Ok, so I’m going to start off this post by saying don’t judge. (haha) I have to admit, I am not good at baking pies. I avoid making them at all costs, if possible. I have tried many times over the years to make pies from scratch, but they always bomb. For some reason, pies and I are just not friends.

So, when I came across this Butterfinger Pie recipe which uses a premade crust, I thought what could possibly go wrong. The hardest part, or actually the part I always struggle with, is already done for me. Perfect, right? Hah, was I wrong as you will see below.

Now do you have a better understanding of why my blog is called “Winey Whisk”? That whisk certainly gets whiney let me tell you, and so do I when things just don’t go the way they should. Or maybe it’s because I need a little wine to cope with my failures. (haha) Either way, both explanations work.

But you know at the end of the day, the pie may not look like a million bucks, but it certainly tastes like it. I wasn’t planning on taking this pie to any special event either. It was just for us.
Ingredients needed:
- pie crust
- cream cheese
- sugar
- whipped topping
- Butterfinger candy bars
Without further ado, here’s how you make it.
Step one:
Prep! Gather and measure all ingredients.

Step two:
Preheat the oven to 450 degrees. Unroll 1 pie crust into a pie plate. Flute the edges if desired and prick the pie bottom and sides with a fork.

Step three:
Bake 10 to 12 minutes and let cool completely. 🙁 **If your pie crust looks like this, don’t give up. Keep going because the pie will still taste amazing ;)**

Step four:
In a large bowl, mix the cream cheese, peanut butter, and sugar until creamy.

Step five:
Fold in one container of whipped topping along with 1 1/2 cups of chopped Butterfinger candy.

Step six:
Spread the mixture on to the baked pie crust. Spread 1/2 of the second whipped topping on top of the mixture and spread evenly.

Step seven:
Refrigerate for at least one hour and then enjoy!

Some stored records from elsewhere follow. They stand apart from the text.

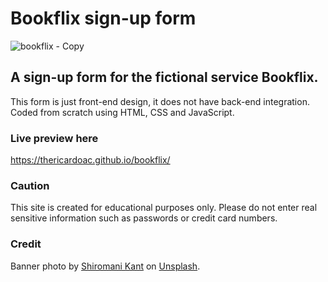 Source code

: # Bookflix sign-up form
![bookflix - Copy](https://user-images.githubusercontent.com/112439514/214977007-d17ab587-d4dd-4850-8011-bb10140348b7.png)

## A sign-up form for the fictional service Bookflix.
This form is just front-end design, it does not have back-end integration. Coded from scratch using HTML, CSS and JavaScript.

### Live preview here
https://thericardoac.github.io/bookflix/

### Caution
This site is created for educational purposes only. Please do not enter real sensitive information such as passwords or credit card numbers.

### Credit
Banner photo by [Shiromani Kant](https://unsplash.com/@shiromanikant?utm_source=unsplash&utm_medium=referral&utm_content=creditCopyText) on [Unsplash](https://unsplash.com/images/things/book?utm_source=unsplash&utm_medium=referral&utm_content=creditCopyText).
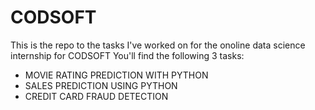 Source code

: # CODSOFT
This is the repo to the tasks I've worked on for the onoline data science internship for CODSOFT
You'll find the following 3 tasks: 
- MOVIE RATING PREDICTION WITH PYTHON
- SALES PREDICTION USING PYTHON
- CREDIT CARD FRAUD DETECTION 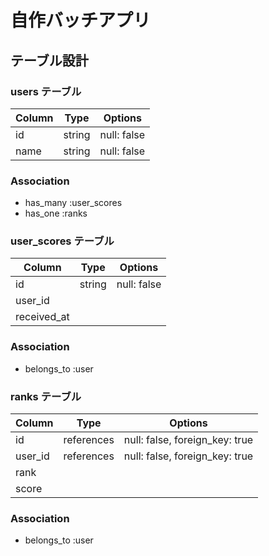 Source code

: # 自作バッチアプリ

## テーブル設計

### users テーブル

| Column             | Type   | Options     |
| ------------------ | ------ | ----------- |
| id                 | string | null: false |
| name               | string | null: false |

### Association

- has_many :user_scores
- has_one :ranks


### user_scores テーブル

| Column      | Type   | Options     |
| ------      | ------ | ----------- |
| id          | string | null: false |
| user_id     |
| received_at |

### Association

- belongs_to :user

### ranks テーブル

| Column   | Type       | Options                        |
| ------   | ---------- | ------------------------------ |
| id       | references | null: false, foreign_key: true |
| user_id  | references | null: false, foreign_key: true |
| rank     |
| score    |

### Association

- belongs_to :user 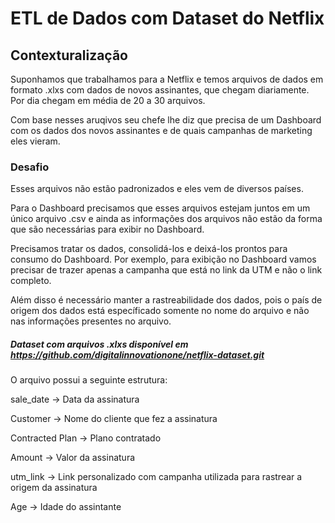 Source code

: # ETL de Dados com Dataset do Netflix

## Contexturalização

Suponhamos que trabalhamos para a Netflix e temos arquivos de dados em formato .xlxs com dados de novos assinantes, que chegam diariamente. Por dia chegam em média de 20 a 30 arquivos.

Com base nesses aruqivos seu chefe lhe diz que precisa de um Dashboard com os dados dos novos assinantes e de quais campanhas de marketing eles vieram.

### Desafio

Esses arquivos não estão padronizados e eles vem de diversos países.

Para o Dashboard precisamos que esses arquivos estejam juntos em um único arquivo .csv e ainda as informações dos arquivos não estão da forma que são necessárias para exibir no Dashboard.

Precisamos tratar os dados, consolidá-los e deixá-los prontos para consumo do Dashboard. Por exemplo, para exibição no Dashboard vamos precisar de trazer apenas a campanha que está no link da UTM e não o link completo.

Além disso é necessário manter a rastreabilidade dos dados, pois o país de origem dos dados está específicado somente no nome do arquivo e não nas informações presentes no arquivo.

##### Dataset com arquivos .xlxs disponível em https://github.com/digitalinnovationone/netflix-dataset.git

O arquivo possui a seguinte estrutura:

sale_date -> Data da assinatura

Customer -> Nome do cliente que fez a assinatura

Contracted Plan -> Plano contratado

Amount -> Valor da assinatura

utm_link -> Link personalizado com campanha utilizada para rastrear a origem da assinatura

Age -> Idade do assintante
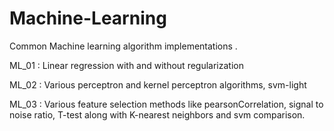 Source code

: # Machine-Learning

Common Machine learning algorithm implementations .

ML_01 : Linear regression with and without regularization

ML_02 : Various perceptron and kernel perceptron algorithms, svm-light

ML_03 : Various feature selection methods like pearsonCorrelation, signal to noise ratio, T-test along with K-nearest neighbors and svm comparison.

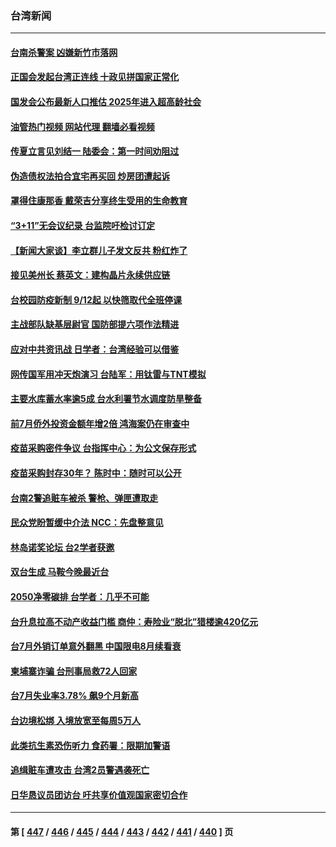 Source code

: ### 台湾新闻
---
#### [台南杀警案 凶嫌新竹市落网](../../pages/ncid1349361/n13808001.md?08230845) 
#### [正国会发起台湾正连线 十政见拼国家正常化](../../pages/ncid1349361/n13807794.md?08230845) 
#### [国发会公布最新人口推估 2025年进入超高龄社会](../../pages/ncid1349361/n13807788.md?08230845) 
#### [油管热门视频 网站代理 翻墙必看视频](http://209.222.30.114:81/youtube.html?08230845)
#### [传夏立言见刘结一 陆委会：第一时间劝阻过](../../pages/ncid1349361/n13807790.md?08230845) 
#### [伪造债权法拍合宜宅再买回 炒房团遭起诉](../../pages/ncid1349361/n13807791.md?08230845) 
#### [罩得住康那香 戴荣吉分享终生受用的生命教育](../../pages/ncid1349361/n13807635.md?08230845) 
#### [“3+11”无会议纪录 台监院吁检讨订定](../../pages/ncid1349361/n13807780.md?08230845) 
#### [【新闻大家谈】李立群儿子发文反共 粉红炸了](../../pages/ncid1349361/n13807691.md?08230845) 
#### [接见美州长 蔡英文：建构晶片永续供应链](../../pages/ncid1349361/n13807772.md?08230845) 
#### [台校园防疫新制 9/12起 以快筛取代全班停课](../../pages/ncid1349361/n13807759.md?08230845) 
#### [主战部队缺基层尉官 国防部提六项作法精进](../../pages/ncid1349361/n13807755.md?08230845) 
#### [应对中共资讯战 日学者：台湾经验可以借鉴](../../pages/ncid1349361/n13807753.md?08230845) 
#### [网传国军用冲天炮演习 台陆军：用钛雷与TNT模拟](../../pages/ncid1349361/n13807757.md?08230845) 
#### [主要水库蓄水率逾5成 台水利署节水调度防旱整备](../../pages/ncid1349361/n13807643.md?08230845) 
#### [前7月侨外投资金额年增2倍 鸿海案仍在审查中](../../pages/ncid1349361/n13807637.md?08230845) 
#### [疫苗采购密件争议 台指挥中心：为公文保存形式](../../pages/ncid1349361/n13807677.md?08230845) 
#### [疫苗采购封存30年？ 陈时中：随时可以公开](../../pages/ncid1349361/n13807676.md?08230845) 
#### [台南2警追赃车被杀  警枪、弹匣遭取走](../../pages/ncid1349361/n13807656.md?08230845) 
#### [民众党盼暂缓中介法 NCC：先盘整意见](../../pages/ncid1349361/n13807735.md?08230845) 
#### [林岛诺奖论坛 台2学者获邀](../../pages/ncid1349361/n13807736.md?08230845) 
#### [双台生成 马鞍今晚最近台](../../pages/ncid1349361/n13807739.md?08230845) 
#### [2050净零碳排 台学者：几乎不可能](../../pages/ncid1349361/n13807708.md?08230845) 
#### [台升息拉高不动产收益门槛 商仲：寿险业“脱北”猎楼逾420亿元](../../pages/ncid1349361/n13807679.md?08230845) 
#### [台7月外销订单意外翻黑 中国限电8月续看衰](../../pages/ncid1349361/n13807706.md?08230845) 
#### [柬埔寨诈骗 台刑事局救72人回家](../../pages/ncid1349361/n13807681.md?08230845) 
#### [台7月失业率3.78% 飙9个月新高](../../pages/ncid1349361/n13807683.md?08230845) 
#### [台边境松绑 入境放宽至每周5万人](../../pages/ncid1349361/n13807686.md?08230845) 
#### [此类抗生素恐伤听力 食药署：限期加警语](../../pages/ncid1349361/n13807689.md?08230845) 
#### [追缉赃车遭攻击 台湾2员警遇袭死亡](../../pages/ncid1349361/n13807626.md?08230845) 
#### [日华恳议员团访台 吁共享价值观国家密切合作](../../pages/ncid1349361/n13807645.md?08230845) 

---
#### 第 [ [447](./447.md?08230845) / [446](./446.md?08230845) / [445](./445.md?08230845) / [444](./444.md?08230845) / [443](./443.md?08230845) / [442](./442.md?08230845) / [441](./441.md?08230845) / [440](./440.md?08230845) ] 页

Looking for more no bake recipes? Try these:
At the end of the day, even though the pie crust failed in so many ways, the pie still tasted incredible. No one will know there is a collapsed pie crust all shriveled and curled up under all that delicious pie filling. 😉 I’m not sure if my homemade pie attempts are over. Maybe one day I’ll surprise myself and be successful. Until then, though, I will continue to try and enjoy the outcome fails and all.
Do you have any suggestions on what I could have done to prevent this crust from doing what it did? I would love to have feedback for future attempts.

Butterfinger Pie
Ingredients
- 1 crust Pillsbury Frozen Pie Crust, thawed
- 4 oz cream cheese, softened
- 1/3 cup creamy peanut butter
- 1/2 cup sugar
- 1 1/2 containers, 8 oz each, Cool Whip whipped topping, thawed
- 2 cups Butterfinger candy bars, chopped
Instructions
- Prep! Gather and measure all ingredients.
- Preheat oven to 450°F.
- Unroll 1 thawed pie crust into an ungreased 9-inch pie plate. Flute edges if desired and prick the bottom and sides with a fork. Bake 10 to 12 minutes until lightly golden brown. Cool completely.
- In a large bowl, beat 4 oz cream cheese, 1/3 cup creamy peanut butter, and 1/2 cup sugar on medium speed until smooth.
- Carefully fold in one container of Cool Whip. Stir in 1 1/2 cups of the chopped Butterfinger candy.
- Spread the mixture over the pie crust.
- Spread 1/2 of the other Cool Whip container on top of the mixture and sprinkle with remaining Butterfinger candy.
- Refrigerate the pie for minimum 1 hour before serving.